Effect of alosetron on responses to colonic distension in patients with irritable bowel syndrome

Abstract

Background: Visceral hypersensitivity plays a major role in the pathophysiology of irritable bowel syndrome, as shown by balloon distension studies. 5-HT3 receptors on afferent nerves may modulate visceral sensitivity and be the target of new treatments for irritable bowel syndrome.

Aim: To evaluate the effects of alosetron, a potent and selective 5-HT3 antagonist, on the perception of colonic distension by patients with irritable bowel syndrome, and on the colonic compliance to distension with a barostat.
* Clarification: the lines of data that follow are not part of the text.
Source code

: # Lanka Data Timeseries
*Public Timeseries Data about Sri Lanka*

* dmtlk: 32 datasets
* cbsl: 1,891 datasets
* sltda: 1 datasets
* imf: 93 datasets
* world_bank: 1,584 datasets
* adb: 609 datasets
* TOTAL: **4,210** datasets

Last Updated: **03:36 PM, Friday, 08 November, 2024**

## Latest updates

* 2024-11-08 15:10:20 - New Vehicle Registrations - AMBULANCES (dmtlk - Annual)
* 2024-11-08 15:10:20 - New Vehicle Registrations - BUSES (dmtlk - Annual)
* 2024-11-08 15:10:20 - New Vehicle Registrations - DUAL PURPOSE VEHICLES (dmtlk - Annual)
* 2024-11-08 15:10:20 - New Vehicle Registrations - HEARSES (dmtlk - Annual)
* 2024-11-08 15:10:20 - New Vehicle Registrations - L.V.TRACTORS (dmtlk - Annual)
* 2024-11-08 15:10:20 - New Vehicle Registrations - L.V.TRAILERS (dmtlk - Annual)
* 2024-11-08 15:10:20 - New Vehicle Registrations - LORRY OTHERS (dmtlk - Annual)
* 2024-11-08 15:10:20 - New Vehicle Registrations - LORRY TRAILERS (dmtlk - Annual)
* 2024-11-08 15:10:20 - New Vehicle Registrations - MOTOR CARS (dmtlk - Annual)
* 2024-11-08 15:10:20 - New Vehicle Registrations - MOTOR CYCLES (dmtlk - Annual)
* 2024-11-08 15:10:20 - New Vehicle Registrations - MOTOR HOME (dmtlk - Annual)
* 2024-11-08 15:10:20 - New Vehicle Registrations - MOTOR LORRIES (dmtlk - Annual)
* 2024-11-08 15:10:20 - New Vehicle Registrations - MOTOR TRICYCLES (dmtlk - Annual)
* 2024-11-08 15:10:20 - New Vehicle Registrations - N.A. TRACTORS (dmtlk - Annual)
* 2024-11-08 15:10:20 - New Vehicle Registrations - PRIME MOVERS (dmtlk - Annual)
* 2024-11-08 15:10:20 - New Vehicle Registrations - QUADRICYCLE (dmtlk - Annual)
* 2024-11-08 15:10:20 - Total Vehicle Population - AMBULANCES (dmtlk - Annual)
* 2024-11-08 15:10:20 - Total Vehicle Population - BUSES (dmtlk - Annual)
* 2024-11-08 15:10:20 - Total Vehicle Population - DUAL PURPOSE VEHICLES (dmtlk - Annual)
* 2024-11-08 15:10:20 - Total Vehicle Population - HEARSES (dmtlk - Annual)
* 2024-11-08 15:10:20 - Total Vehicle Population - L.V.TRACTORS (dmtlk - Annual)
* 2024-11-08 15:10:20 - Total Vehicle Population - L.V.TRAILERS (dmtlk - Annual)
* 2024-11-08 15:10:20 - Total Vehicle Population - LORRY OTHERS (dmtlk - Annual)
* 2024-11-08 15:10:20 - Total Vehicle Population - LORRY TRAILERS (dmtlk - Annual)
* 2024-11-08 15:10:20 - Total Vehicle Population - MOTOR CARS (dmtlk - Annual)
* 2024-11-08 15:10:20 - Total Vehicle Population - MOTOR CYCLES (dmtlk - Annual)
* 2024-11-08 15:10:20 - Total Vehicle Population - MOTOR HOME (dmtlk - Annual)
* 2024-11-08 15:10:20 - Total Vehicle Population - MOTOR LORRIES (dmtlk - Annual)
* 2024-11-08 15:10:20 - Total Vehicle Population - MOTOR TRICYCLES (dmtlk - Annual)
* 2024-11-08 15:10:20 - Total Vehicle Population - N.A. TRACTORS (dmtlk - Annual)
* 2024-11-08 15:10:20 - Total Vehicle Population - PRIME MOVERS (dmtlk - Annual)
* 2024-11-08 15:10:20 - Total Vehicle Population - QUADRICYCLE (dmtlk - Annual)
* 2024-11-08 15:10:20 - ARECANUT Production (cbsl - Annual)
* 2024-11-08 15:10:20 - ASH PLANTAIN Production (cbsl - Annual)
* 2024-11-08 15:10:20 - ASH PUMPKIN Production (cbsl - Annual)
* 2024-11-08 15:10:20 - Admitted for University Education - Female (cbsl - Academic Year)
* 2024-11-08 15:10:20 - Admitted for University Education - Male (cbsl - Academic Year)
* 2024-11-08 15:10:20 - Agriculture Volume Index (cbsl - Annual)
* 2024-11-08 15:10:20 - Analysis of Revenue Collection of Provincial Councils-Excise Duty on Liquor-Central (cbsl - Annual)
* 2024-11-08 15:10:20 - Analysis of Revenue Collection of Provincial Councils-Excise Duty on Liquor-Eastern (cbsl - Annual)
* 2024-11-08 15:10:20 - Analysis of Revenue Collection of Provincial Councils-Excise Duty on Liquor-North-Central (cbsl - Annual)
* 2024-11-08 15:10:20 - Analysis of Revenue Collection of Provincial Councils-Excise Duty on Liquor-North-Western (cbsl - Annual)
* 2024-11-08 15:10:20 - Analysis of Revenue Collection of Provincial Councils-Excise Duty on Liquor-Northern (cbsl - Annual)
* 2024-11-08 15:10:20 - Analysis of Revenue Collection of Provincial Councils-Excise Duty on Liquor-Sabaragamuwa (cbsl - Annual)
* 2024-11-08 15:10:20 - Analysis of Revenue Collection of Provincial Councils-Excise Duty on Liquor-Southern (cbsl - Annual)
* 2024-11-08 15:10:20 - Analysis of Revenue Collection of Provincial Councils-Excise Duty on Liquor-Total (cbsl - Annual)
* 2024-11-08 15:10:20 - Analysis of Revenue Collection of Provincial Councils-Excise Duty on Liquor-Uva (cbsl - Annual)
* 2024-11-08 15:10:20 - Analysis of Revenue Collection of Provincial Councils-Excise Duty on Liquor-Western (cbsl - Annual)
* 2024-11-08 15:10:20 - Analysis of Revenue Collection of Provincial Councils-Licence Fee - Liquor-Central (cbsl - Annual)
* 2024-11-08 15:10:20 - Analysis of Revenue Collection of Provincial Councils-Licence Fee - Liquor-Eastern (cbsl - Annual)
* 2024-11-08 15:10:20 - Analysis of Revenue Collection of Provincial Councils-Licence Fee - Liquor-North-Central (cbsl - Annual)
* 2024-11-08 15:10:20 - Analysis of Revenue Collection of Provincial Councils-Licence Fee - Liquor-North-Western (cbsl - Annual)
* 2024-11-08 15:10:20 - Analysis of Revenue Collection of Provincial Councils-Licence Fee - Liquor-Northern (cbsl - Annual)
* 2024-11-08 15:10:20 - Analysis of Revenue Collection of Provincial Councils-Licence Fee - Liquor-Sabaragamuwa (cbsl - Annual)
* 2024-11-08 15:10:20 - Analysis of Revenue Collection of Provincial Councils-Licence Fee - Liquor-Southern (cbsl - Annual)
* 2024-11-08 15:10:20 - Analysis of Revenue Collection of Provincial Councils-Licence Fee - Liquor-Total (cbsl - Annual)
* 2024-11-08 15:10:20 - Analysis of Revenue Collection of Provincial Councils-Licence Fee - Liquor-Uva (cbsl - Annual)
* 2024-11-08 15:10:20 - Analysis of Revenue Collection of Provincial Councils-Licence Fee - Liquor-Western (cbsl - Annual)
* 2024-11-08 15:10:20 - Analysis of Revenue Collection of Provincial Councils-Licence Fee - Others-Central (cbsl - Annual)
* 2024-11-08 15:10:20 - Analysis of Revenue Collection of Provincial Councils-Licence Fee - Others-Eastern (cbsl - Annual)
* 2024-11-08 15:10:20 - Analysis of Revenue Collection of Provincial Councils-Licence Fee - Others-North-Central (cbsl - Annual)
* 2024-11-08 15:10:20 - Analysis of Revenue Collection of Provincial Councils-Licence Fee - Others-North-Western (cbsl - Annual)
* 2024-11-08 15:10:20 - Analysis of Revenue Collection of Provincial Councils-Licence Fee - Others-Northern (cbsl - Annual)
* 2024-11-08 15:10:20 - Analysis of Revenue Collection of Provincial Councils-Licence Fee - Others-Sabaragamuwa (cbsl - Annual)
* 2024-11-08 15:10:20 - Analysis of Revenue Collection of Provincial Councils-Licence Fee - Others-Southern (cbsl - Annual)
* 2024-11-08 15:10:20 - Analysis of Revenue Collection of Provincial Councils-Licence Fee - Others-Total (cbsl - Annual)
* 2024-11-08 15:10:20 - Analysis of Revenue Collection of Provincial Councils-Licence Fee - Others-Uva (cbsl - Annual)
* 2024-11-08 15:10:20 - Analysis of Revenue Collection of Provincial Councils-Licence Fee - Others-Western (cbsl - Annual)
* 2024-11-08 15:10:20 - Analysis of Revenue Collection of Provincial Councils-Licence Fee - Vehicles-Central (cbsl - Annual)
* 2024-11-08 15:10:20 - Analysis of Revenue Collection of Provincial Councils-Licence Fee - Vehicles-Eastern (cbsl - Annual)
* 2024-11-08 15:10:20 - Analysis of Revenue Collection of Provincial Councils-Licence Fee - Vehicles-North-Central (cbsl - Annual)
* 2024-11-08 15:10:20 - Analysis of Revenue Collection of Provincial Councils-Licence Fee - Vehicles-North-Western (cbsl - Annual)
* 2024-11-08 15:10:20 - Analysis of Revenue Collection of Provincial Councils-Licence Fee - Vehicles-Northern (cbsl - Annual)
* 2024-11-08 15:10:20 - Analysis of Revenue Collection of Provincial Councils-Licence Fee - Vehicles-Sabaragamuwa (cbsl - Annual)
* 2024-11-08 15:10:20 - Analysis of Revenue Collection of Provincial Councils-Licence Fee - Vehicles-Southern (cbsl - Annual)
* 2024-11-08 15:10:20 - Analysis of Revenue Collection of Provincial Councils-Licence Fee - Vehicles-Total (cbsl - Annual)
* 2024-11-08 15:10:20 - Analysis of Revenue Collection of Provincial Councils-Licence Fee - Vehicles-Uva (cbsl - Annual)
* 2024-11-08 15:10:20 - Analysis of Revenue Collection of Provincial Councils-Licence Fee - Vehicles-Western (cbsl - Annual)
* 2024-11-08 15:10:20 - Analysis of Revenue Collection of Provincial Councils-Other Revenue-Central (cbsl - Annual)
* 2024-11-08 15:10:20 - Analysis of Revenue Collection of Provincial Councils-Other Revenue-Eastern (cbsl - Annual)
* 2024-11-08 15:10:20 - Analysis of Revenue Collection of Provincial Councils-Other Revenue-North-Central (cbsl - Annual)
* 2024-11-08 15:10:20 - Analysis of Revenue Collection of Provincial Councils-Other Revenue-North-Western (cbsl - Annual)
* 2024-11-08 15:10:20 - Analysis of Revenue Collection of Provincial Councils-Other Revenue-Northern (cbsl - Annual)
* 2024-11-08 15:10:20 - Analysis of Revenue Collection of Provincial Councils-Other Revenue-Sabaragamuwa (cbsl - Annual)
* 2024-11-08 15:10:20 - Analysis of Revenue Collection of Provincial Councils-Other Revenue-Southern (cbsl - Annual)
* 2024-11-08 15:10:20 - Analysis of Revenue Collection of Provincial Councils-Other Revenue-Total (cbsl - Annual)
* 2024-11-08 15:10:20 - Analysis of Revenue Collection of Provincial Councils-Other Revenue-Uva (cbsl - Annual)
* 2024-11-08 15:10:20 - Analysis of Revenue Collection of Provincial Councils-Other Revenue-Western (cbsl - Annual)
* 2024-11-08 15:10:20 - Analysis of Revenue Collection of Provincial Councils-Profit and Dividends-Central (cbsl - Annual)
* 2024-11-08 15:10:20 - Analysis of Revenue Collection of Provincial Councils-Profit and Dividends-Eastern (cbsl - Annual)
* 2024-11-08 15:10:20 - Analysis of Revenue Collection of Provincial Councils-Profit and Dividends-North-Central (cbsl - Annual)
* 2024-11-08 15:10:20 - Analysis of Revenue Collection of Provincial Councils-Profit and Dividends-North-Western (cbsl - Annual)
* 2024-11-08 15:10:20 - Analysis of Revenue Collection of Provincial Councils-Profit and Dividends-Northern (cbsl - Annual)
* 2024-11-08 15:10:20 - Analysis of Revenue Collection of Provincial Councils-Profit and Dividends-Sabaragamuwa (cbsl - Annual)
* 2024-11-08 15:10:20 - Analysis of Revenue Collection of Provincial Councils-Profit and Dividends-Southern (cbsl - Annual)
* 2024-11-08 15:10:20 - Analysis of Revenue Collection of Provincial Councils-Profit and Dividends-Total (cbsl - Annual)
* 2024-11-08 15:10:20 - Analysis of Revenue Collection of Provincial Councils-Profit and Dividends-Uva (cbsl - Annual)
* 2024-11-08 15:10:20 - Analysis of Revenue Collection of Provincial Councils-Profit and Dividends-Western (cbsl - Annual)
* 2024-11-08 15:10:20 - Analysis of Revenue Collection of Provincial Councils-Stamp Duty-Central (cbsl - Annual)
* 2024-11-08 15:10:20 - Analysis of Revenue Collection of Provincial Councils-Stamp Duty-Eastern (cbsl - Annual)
Methods: Twenty-five irritable bowel syndrome patients were included in a randomized double-blind parallel group trial; data were available for 22 (Rome criteria; 48 +/- 11 years: 13 men and nine women). Patients were treated for 7 days with placebo (n = 6), alosetron 0.25 mg b.d. (n = 8) or alosetron 4 mg b.d. (n = 8). On day 6, a barostat bag was placed in the left colon. On day 7, after an overnight fast, isobaric phasic distensions were performed (4 mmHg steps, 5 min) up to the step triggering a sensation of abdominal pain.

Results: Groups were comparable at inclusion (age, sex, symptoms, bowel habits). There were no differences between treatment groups in pressure recorded within the bag at the time of first sensation of abdominal pain. However, bag volumes were significantly increased. At the first sensation threshold, median volume differences of 61 mL and 90 mL (P = 0.028) were recorded with alosetron 0.25 mg b.d. and 4 mg b.d., respectively. At the threshold of abdominal pain, these differences were 71 mL (P = 0.039) and 84 mL (P = 0.017). Colonic compliance increased from 5.9 mL/mmHg on placebo to 7.6 mL/mmHg on alosetron 0.25 mg b.d. and to 9.8 mL/mmHg (P = 0.034) on alosetron 4 mg b.d.

Conclusion: Alosetron increases the compliance of the colon to distension, and could thereby contribute to changes in perception of colonic distension and improvement in the symptoms of irritable bowel syndrome.